Hay que estar muy loco para ponerse a andar más de sesenta kilómetros en un día de agosto en plena provincia de Murcia, una de las más calurosas de España.
Seguro que hay mucha gente que piensa eso, incluidos algunos miembros de mi familia, pero el pasado sábado, 6 de agosto, éramos más de trescientos los que, una vez más (y van 19) estábamos preparados a las seis de la mañana junto al Centro de Alto Rendimiento de Los Narejos para volver a realizar la hazaña.
Unos días antes habíamos tenido un calor insoportable, con muy altas temperaturas y un alto grado de humedad, las peores condiciones para andar, pero todo parecía indicar que la situación se arreglaba algo.
En efecto, la mañana del sábado amaneció nublada y con un suave viento de Levante. El comienzo de la marcha se presentaba agradable; una hora después una maravillosa salida del sol nos confirmaba que el día iba por buen camino.

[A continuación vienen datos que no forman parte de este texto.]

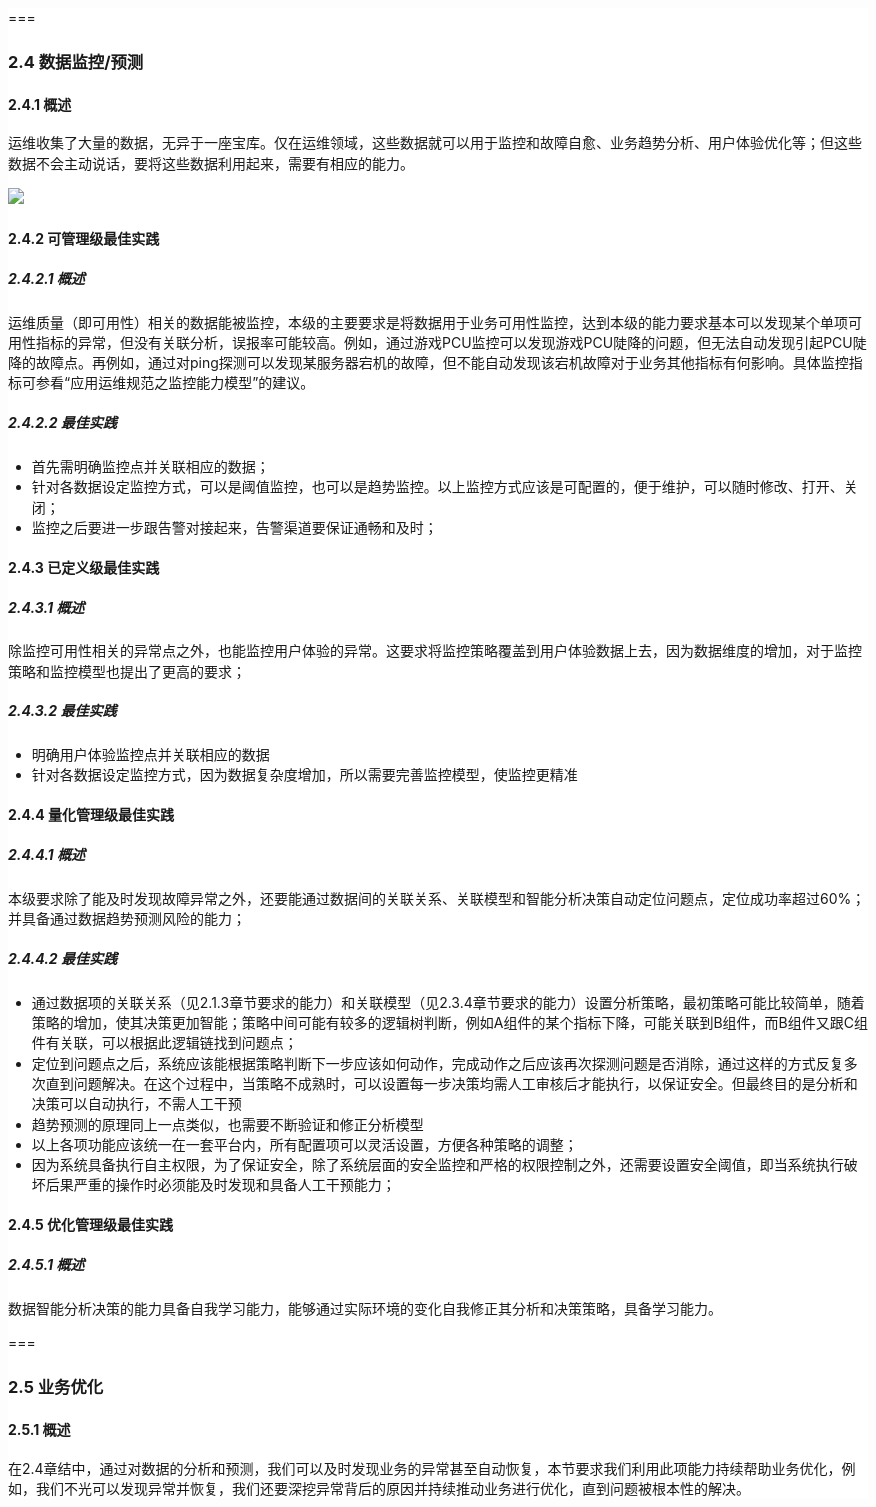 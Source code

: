 ===

### 2.4 数据监控/预测
#### 2.4.1 概述
运维收集了大量的数据，无异于一座宝库。仅在运维领域，这些数据就可以用于监控和故障自愈、业务趋势分析、用户体验优化等；但这些数据不会主动说话，要将这些数据利用起来，需要有相应的能力。

![](http://7xl5e0.com1.z0.glb.clouddn.com/c2%20002.png)

#### 2.4.2 可管理级最佳实践
##### 2.4.2.1 概述
运维质量（即可用性）相关的数据能被监控，本级的主要要求是将数据用于业务可用性监控，达到本级的能力要求基本可以发现某个单项可用性指标的异常，但没有关联分析，误报率可能较高。例如，通过游戏PCU监控可以发现游戏PCU陡降的问题，但无法自动发现引起PCU陡降的故障点。再例如，通过对ping探测可以发现某服务器宕机的故障，但不能自动发现该宕机故障对于业务其他指标有何影响。具体监控指标可参看“应用运维规范之监控能力模型”的建议。

##### 2.4.2.2 最佳实践

- 首先需明确监控点并关联相应的数据；
- 针对各数据设定监控方式，可以是阈值监控，也可以是趋势监控。以上监控方式应该是可配置的，便于维护，可以随时修改、打开、关闭；
- 监控之后要进一步跟告警对接起来，告警渠道要保证通畅和及时；

#### 2.4.3 已定义级最佳实践
##### 2.4.3.1 概述
除监控可用性相关的异常点之外，也能监控用户体验的异常。这要求将监控策略覆盖到用户体验数据上去，因为数据维度的增加，对于监控策略和监控模型也提出了更高的要求；

##### 2.4.3.2 最佳实践
- 明确用户体验监控点并关联相应的数据
- 针对各数据设定监控方式，因为数据复杂度增加，所以需要完善监控模型，使监控更精准

#### 2.4.4 量化管理级最佳实践
##### 2.4.4.1 概述
本级要求除了能及时发现故障异常之外，还要能通过数据间的关联关系、关联模型和智能分析决策自动定位问题点，定位成功率超过60%；并具备通过数据趋势预测风险的能力；

##### 2.4.4.2 最佳实践

- 通过数据项的关联关系（见2.1.3章节要求的能力）和关联模型（见2.3.4章节要求的能力）设置分析策略，最初策略可能比较简单，随着策略的增加，使其决策更加智能；策略中间可能有较多的逻辑树判断，例如A组件的某个指标下降，可能关联到B组件，而B组件又跟C组件有关联，可以根据此逻辑链找到问题点；
- 定位到问题点之后，系统应该能根据策略判断下一步应该如何动作，完成动作之后应该再次探测问题是否消除，通过这样的方式反复多次直到问题解决。在这个过程中，当策略不成熟时，可以设置每一步决策均需人工审核后才能执行，以保证安全。但最终目的是分析和决策可以自动执行，不需人工干预
- 趋势预测的原理同上一点类似，也需要不断验证和修正分析模型
- 以上各项功能应该统一在一套平台内，所有配置项可以灵活设置，方便各种策略的调整；
- 因为系统具备执行自主权限，为了保证安全，除了系统层面的安全监控和严格的权限控制之外，还需要设置安全阈值，即当系统执行破坏后果严重的操作时必须能及时发现和具备人工干预能力；


#### 2.4.5 优化管理级最佳实践
##### 2.4.5.1 概述
数据智能分析决策的能力具备自我学习能力，能够通过实际环境的变化自我修正其分析和决策策略，具备学习能力。

===
### 2.5 业务优化
#### 2.5.1 概述
在2.4章结中，通过对数据的分析和预测，我们可以及时发现业务的异常甚至自动恢复，本节要求我们利用此项能力持续帮助业务优化，例如，我们不光可以发现异常并恢复，我们还要深挖异常背后的原因并持续推动业务进行优化，直到问题被根本性的解决。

Descubrimos la Vuelta al Mar Menor hace ya varios años cuando veíamos pasar a última hora de la tarde por el paseo de Santigo de la Ribera, el pueblo donde veraneamos, a un gran grupo de gente vestidos todos con camisetas del mismo color. Tras varios años diciendo algún día tenemos que hacerla, en 2012 mi cuñado Joaquín y yo nos decidimos. Desde entonces él no ha faltado ningún año y yo sólo el año siguiente, en que una fiesta familiar me mantuvo lejos.
La prueba la organiza perfectamente el Club Senderista Nacíos p’andar. Creo que se puede decir que cada año mejor; este año se ha notado que cuenta con más patrocinadores.
Andar más de sesenta kilómetros en agosto y en Murcia es, sobre todo, un reto personal. No hay clasificaciones, no hay un tiempo máximo para hacerlo; todo lo contrario: se trata de caminar en grupo y llegar lo más juntos posibles a Los Narejos, el punto de llegada, que es también el de salida. De hecho poco antes de la meta se suele hacer una parada para reagruparse y permitir a los rezagados que se unan al grupo.
Este año me lo planteé como un reportaje. Cargué con unas cuantas baterías para el móvil, que llevaba siempre en modo avión. Siempre que veía algo destacable sacaba una foto y al llegar al fin de cada etapa (se para, más o menos, cada dos horas) enviaba las mejores al grupo de WhatsApp de la familia, tuiteaba cuatro fotos y seleccionaba una para colgar en Instagram.
También esta vez he contado con una novedad. Ya el año pasado al llegar al molino de Quintín, en Lo Pagán, la penúltima parada, me estaba esperando la familia y poder bailar allí con mi nieto Unax me hizo mucha ilusión. Este año también me esperaba mi familia pero además mi hija Usúe se unió a la marcha para las dos etapas que quedaban. Toda una inyección de energía y de moral, además de lo agradable que resulta continuar en compañía tras unas cuantas horas de caminar básicamente en solitario (rodeado de gente pero casi sin hablar con nadie).
Las dos últimas horas, en grata compañía y con una espléndida puesta de sol, fueron en esta ocasión lo mejor de la Vuelta.
Un año más, el cuarto, hemos demostrado que somos capaces.